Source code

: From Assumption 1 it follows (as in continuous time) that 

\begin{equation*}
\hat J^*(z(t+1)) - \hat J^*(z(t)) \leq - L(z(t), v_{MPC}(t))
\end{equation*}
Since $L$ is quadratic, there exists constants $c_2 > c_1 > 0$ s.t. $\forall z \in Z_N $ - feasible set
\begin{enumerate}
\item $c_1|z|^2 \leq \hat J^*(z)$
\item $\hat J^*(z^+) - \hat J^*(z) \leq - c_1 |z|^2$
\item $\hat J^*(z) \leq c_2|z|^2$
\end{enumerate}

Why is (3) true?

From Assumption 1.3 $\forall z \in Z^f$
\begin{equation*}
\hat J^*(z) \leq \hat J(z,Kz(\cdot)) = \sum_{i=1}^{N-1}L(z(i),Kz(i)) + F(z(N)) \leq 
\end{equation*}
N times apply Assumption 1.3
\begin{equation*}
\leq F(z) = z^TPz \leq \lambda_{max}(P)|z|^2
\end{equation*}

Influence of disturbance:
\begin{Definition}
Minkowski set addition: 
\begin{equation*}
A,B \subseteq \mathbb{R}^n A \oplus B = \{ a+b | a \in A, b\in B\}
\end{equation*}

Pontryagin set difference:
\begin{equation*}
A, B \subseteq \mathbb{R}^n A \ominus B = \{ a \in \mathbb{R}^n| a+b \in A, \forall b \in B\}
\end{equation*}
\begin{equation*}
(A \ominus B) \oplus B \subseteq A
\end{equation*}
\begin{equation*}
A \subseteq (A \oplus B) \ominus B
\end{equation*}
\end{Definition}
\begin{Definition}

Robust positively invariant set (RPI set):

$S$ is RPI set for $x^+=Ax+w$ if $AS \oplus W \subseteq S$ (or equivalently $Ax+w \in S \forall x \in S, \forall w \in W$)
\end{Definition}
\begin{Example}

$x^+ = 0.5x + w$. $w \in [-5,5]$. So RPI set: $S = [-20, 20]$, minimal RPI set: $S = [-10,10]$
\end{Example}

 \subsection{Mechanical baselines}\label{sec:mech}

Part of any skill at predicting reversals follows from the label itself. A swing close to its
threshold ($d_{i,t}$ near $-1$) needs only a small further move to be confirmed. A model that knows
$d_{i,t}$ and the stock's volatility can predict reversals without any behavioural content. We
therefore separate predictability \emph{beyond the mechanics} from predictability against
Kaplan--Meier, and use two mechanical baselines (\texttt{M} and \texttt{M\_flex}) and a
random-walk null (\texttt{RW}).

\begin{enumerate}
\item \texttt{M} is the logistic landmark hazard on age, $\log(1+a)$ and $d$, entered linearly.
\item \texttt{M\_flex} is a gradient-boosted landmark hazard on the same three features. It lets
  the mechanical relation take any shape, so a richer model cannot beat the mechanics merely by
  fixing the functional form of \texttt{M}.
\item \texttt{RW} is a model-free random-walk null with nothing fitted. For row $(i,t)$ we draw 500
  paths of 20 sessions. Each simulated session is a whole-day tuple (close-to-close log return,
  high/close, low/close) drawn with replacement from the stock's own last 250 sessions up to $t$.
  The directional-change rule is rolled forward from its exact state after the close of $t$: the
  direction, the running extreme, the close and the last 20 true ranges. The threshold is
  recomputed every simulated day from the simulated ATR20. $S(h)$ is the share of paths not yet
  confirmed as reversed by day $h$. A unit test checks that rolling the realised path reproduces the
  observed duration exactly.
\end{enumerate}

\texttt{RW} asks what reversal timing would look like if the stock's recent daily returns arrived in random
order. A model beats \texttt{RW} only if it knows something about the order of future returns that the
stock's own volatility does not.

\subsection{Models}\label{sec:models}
------------------------------------------------
TASK TO COMPLETE: Across the entries, how many lines contain "baselines"? Reply with the number only.

SOLUTION: 2